How much snow is there on the hills? This was something I was pondering on the way down, and decided to do a rough calculation. Instead of snow on the hills in general, I decided to consider a location that  I know quite well, and is also good at collecting snow. This is Coire an Lochan on Aonach Mor. I estimated the area of the coire by counting up the 100 by 100 metres ming grid square on the map (see 3rd picture down). This gave 42 squares which gives a total area of around 420000 square metres. To make the numbers easier I rounded this down to 400000 square metres.

The snow density I measured today was near the surface of the snow pack. I made the assumption that the average snow density is bit higher than this as the snow deeper in the snowpack will be older, and have had more time to settled and get denser. I assumed an average snow density of around 500 kg/m3. Now the final assumption I had to make is the average depth of the snow in the coire. This is the assumption that I would say has the greatest uncertainty associated with it. The actual depth will be very variable, from zero to in some places 4 or more meters in other places. I assumed an average depth of 1 metre.
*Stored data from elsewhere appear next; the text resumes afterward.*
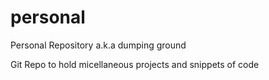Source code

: # personal
Personal Repository a.k.a dumping ground

Git Repo to hold micellaneous projects and snippets of code
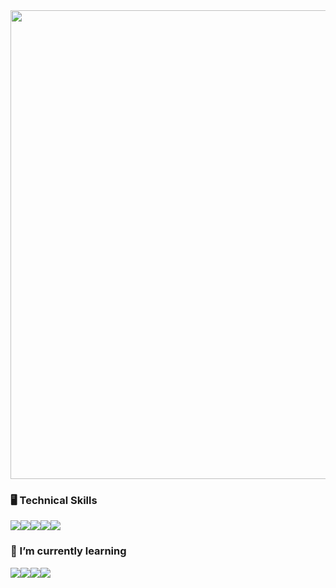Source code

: <img src="https://8wzmqa.dm.files.1drv.com/y4mREh6El_tyvR3jvk5KS9q49p_WmhOSlxh6t5a0oNjyReDkwN0SHbYoR-tjvytBj0x__5F6-80VDioWVHGQQ9e6V1jhls8c7iXNauzsrMrt7LpBJxz6ebfqYv1MDON7aTcfrrMVUNNbcbTjGrOaOstdiYK8MwIvUyUYyLmHXmtAhzir05yLH4ZfCapVI1m_svprz_063PlzPxXa5JnhOM-Lw?width=660&height=371&cropmode=none" width=750/>

<!--
**reuben21/reuben21** is a ✨ _special_ ✨ repository because its `README.md` (this file) appears on your GitHub profile.

Here are some ideas to get you started:

- 🔭 I’m currently working on ...
- 🌱 I’m currently learning ... 
- 👯 I’m looking to collaborate on ...
- 🤔 I’m looking for help with ...
- 💬 Ask me about ...
- 📫 How to reach me: ...
- 😄 Pronouns: ...
- ⚡ Fun fact: ...
-->
### 🖥 Technical Skills 
<img src="https://img.icons8.com/color/30/000000/java-coffee-cup-logo.png"/><img src="https://img.icons8.com/color/30/000000/python.png"/><img src="https://img.icons8.com/color/30/000000/html-5.png"/><img src="https://img.icons8.com/color/30/000000/css3.png"/><img src="https://img.icons8.com/color/30/000000/javascript.png"/>
### 🌱 I’m currently learning

<img src="https://img.icons8.com/color/30/000000/golang.png"/><img src="https://img.icons8.com/color/30/000000/swift.png"/><img src="https://img.icons8.com/color/30/000000/react-native.png"/><img src="https://img.icons8.com/color/30/000000/spring-logo.png"/>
Multiplying 400000 by 500 by 1 and then dividing by 1000 (to change the units from kg to metric tonnes) gives a total snow mass of the order of 200000 tonnes of snow. Although the value of two hundred thousand tonnes of snow might be a bit high (I am slightly dubious of my assumption of an average snow depth of 1m), there is certainly a fair mass of snow up there.

Given that this winter has been a very low snow year, think how much snow there must be in the Coire at the end of a snowy winter. The short answer would be, a lot!
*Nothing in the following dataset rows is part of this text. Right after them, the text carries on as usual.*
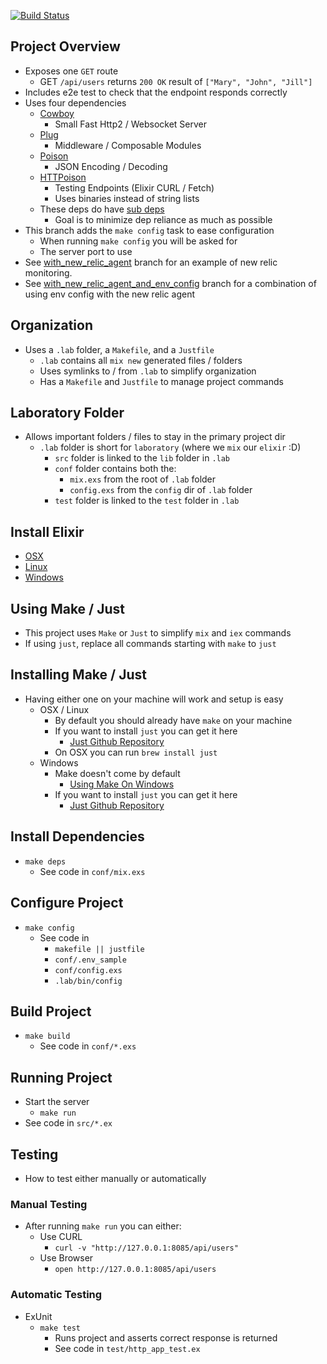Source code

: [![Build Status](https://travis-ci.org/afaur/elixir-plug-api.svg?branch=master)](https://travis-ci.org/afaur/elixir-plug-api)

## Project Overview
  - Exposes one `GET` route
    - GET `/api/users` returns `200 OK` result of `["Mary", "John", "Jill"]`
  - Includes e2e test to check that the endpoint responds correctly
  - Uses four dependencies
    - [Cowboy](https://github.com/ninenines/cowboy)
      - Small Fast Http2 / Websocket Server
    - [Plug](https://github.com/elixir-plug/plug)
      - Middleware / Composable Modules 
    - [Poison](https://github.com/devinus/poison)
      - JSON Encoding / Decoding
    - [HTTPoison](https://github.com/edgurgel/httpoison)
      - Testing Endpoints (Elixir CURL / Fetch)
      - Uses binaries instead of string lists
    - These deps do have [sub deps](https://github.com/afaur/elixir-plug-api/blob/master/.lab/mix.lock)
      - Goal is to minimize dep reliance as much as possible
  - This branch adds the `make config` task to ease configuration
    - When running `make config` you will be asked for
    - The server port to use
  - See [with_new_relic_agent](https://github.com/afaur/elixir-plug-api/tree/with_new_relic_agent)
    branch for an example of new relic monitoring.
  - See [with_new_relic_agent_and_env_config](https://github.com/afaur/elixir-plug-api/tree/with_new_relic_agent_and_env_config)
    branch for a combination of using env config with the new relic agent

## Organization
  - Uses a `.lab` folder, a `Makefile`, and a `Justfile`
    - `.lab` contains all `mix new` generated files / folders
    - Uses symlinks to / from `.lab` to simplify organization
    - Has a `Makefile` and `Justfile` to manage project commands

## Laboratory Folder
  - Allows important folders / files to stay in the primary project dir
    - `.lab` folder is short for `laboratory` (where we `mix` our `elixir` :D)
      - `src` folder is linked to the `lib` folder in `.lab`
      - `conf` folder contains both the:
        - `mix.exs` from the root of `.lab` folder
        - `config.exs` from the `config` dir of `.lab` folder
      - `test` folder is linked to the `test` folder in `.lab`

## Install Elixir
  - [OSX](https://elixir-lang.org/install.html#mac-os-x)
  - [Linux](https://elixir-lang.org/install.html#unix-and-unix-like)
  - [Windows](https://elixir-lang.org/install.html#windows)

## Using Make / Just
  - This project uses `Make` or `Just` to simplify `mix` and `iex` commands
  - If using `just`, replace all commands starting with `make` to `just`

## Installing Make / Just
  - Having either one on your machine will work and setup is easy
    - OSX / Linux
      - By default you should already have `make` on your machine
      - If you want to install `just` you can get it here
        - [Just Github Repository](https://github.com/casey/just)
      - On OSX you can run `brew install just`
    - Windows
      - Make doesn't come by default 
        - [Using Make On Windows](https://stackoverflow.com/questions/12881854/how-to-use-gnu-make-on-windows)
      - If you want to install `just` you can get it here
        - [Just Github Repository](https://github.com/casey/just)

## Install Dependencies
  - `make deps`
    - See code in `conf/mix.exs`

## Configure Project
  - `make config`
    - See code in
      - `makefile || justfile`
      - `conf/.env_sample`
      - `conf/config.exs`
      - `.lab/bin/config`

## Build Project
  - `make build`
    - See code in `conf/*.exs`

## Running Project
  - Start the server
    - `make run`
  - See code in `src/*.ex`

## Testing
  - How to test either manually or automatically
  ### Manual Testing
  - After running `make run` you can either:
    - Use CURL
      - `curl -v "http://127.0.0.1:8085/api/users"`
    - Use Browser
      - `open http://127.0.0.1:8085/api/users`
  ### Automatic Testing
  - ExUnit
    - `make test`
      - Runs project and asserts correct response is returned
      - See code in `test/http_app_test.ex`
Poor Visibility at the top of Easy Gully.

Poor visibility on the summit plateau at 1200 metres.

How I roughly calculated the area of Coire an Lochan.

The view into Coire an Lochan on Saturday the 23rd of March. I estimated the average snow depth the Coire to be around 1 metre at the moment (it’s won’t have changed much since this photo was taken). I felt this to be the most dubious of my various assumptions.

Coire on Lochan at the end of a much snowier winter. This picture was taken in late March/Early April 2015 (compare to the picture above). There must have been a fair mass of snow in Coire an Lochan when this shot was taken!



Comments on this post

  • That Guy from The Internet
    27th March 2019 4:09 pm

    Great posting. Interesting stats, Blair.

    I’ve often wondered about ablation rates for snow in different atmospheric conditions (the interplay of air relative humidity, air temp, solar radiation + the influence of wind speed on ablation). Need a scientist with a proper understanding of these issues. (Oh! What about you, Blair?)

  • Jim Sutherland
    27th March 2019 5:59 pm

    thanks for speaking to us on Saturday morning, it turned out to be a great day finishing off with a tour of LMRT base! Your post today will go well with the two data sets I collected from transceiver search times to provide figures for standard deviation for my pupils!

  • Gareth james
    2nd April 2019 10:49 pm

    Looking to head up to aonach mor this coming weekend and wondered if gullys are holding for some winter routes and if grouns temps mean turfs still firm?

    • lochaberadmin
      3rd April 2019 9:30 am

      As of today, 3rd April there is snow in the East facing gullies, turf is mainly frozen and fresh snow covering rock. Warmer conditions forecast for the weekend so conditions will change.